| Exercise |
Each record below is to be copied exactly; the pictures are to be omitted.
▼▼▼
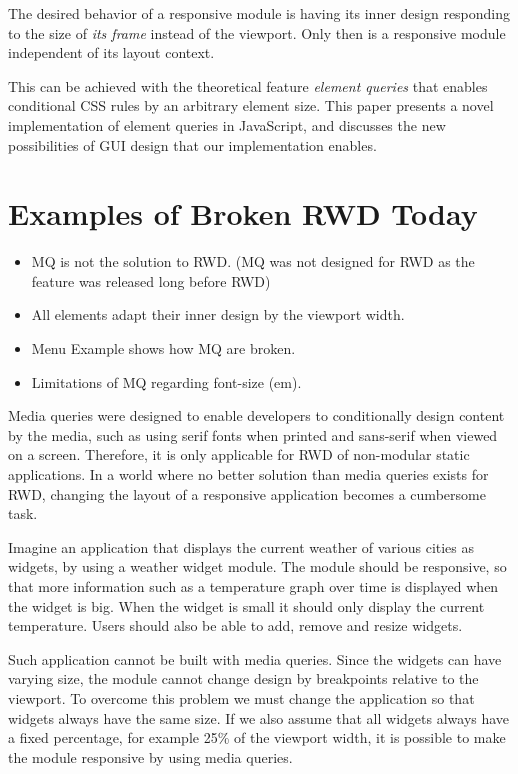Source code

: \documentclass{acm_proc_article-sp}
\begin{document}
  The desired behavior of a responsive module is having its inner design responding to the size of \emph{its frame} instead of the viewport.
  Only then is a responsive module independent of its layout context.

  This can be achieved with the theoretical feature \emph{element queries} that enables conditional CSS rules by an arbitrary element size.
  This paper presents a novel implementation of element queries in JavaScript, and discusses the new possibilities of GUI design that our implementation enables.

\section{Examples of Broken RWD Today}
  \begin{itemize}
    \item MQ is not the solution to RWD. (MQ was not designed for RWD as the feature was released long before RWD)
    \item All elements adapt their inner design by the viewport width.
    \item Menu Example shows how MQ are broken.
    \item Limitations of MQ regarding font-size (em).
  \end{itemize}

  Media queries were designed to enable developers to conditionally design content by the media, such as using serif fonts when printed and sans-serif when viewed on a screen.
  Therefore, it is only applicable for RWD of non-modular static applications.
  In a world where no better solution than media queries exists for RWD, changing the layout of a responsive application becomes a cumbersome task.
  
  Imagine an application that displays the current weather of various cities as widgets, by using a weather widget module.
  The module should be responsive, so that more information such as a temperature graph over time is displayed when the widget is big.
  When the widget is small it should only display the current temperature.
  Users should also be able to add, remove and resize widgets.

  Such application cannot be built with media queries.
  Since the widgets can have varying size, the module cannot change design by breakpoints relative to the viewport.
  To overcome this problem we must change the application so that widgets always have the same size.
  If we also assume that all widgets always have a fixed percentage, for example 25\% of the viewport width, it is possible to make the module responsive by using media queries.
\end{document}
▲▲▲
| Written answer |
Source code

: \documentclass{acm_proc_article-sp}
\begin{document}
  The desired behavior of a responsive module is having its inner design responding to the size of \emph{its frame} instead of the viewport.
  Only then is a responsive module independent of its layout context.

  This can be achieved with the theoretical feature \emph{element queries} that enables conditional CSS rules by an arbitrary element size.
  This paper presents a novel implementation of element queries in JavaScript, and discusses the new possibilities of GUI design that our implementation enables.

\section{Examples of Broken RWD Today}
  \begin{itemize}
    \item MQ is not the solution to RWD. (MQ was not designed for RWD as the feature was released long before RWD)
    \item All elements adapt their inner design by the viewport width.
    \item Menu Example shows how MQ are broken.
    \item Limitations of MQ regarding font-size (em).
  \end{itemize}

  Media queries were designed to enable developers to conditionally design content by the media, such as using serif fonts when printed and sans-serif when viewed on a screen.
  Therefore, it is only applicable for RWD of non-modular static applications.
  In a world where no better solution than media queries exists for RWD, changing the layout of a responsive application becomes a cumbersome task.
  
  Imagine an application that displays the current weather of various cities as widgets, by using a weather widget module.
  The module should be responsive, so that more information such as a temperature graph over time is displayed when the widget is big.
  When the widget is small it should only display the current temperature.
  Users should also be able to add, remove and resize widgets.

  Such application cannot be built with media queries.
  Since the widgets can have varying size, the module cannot change design by breakpoints relative to the viewport.
  To overcome this problem we must change the application so that widgets always have the same size.
  If we also assume that all widgets always have a fixed percentage, for example 25\% of the viewport width, it is possible to make the module responsive by using media queries.
\end{document}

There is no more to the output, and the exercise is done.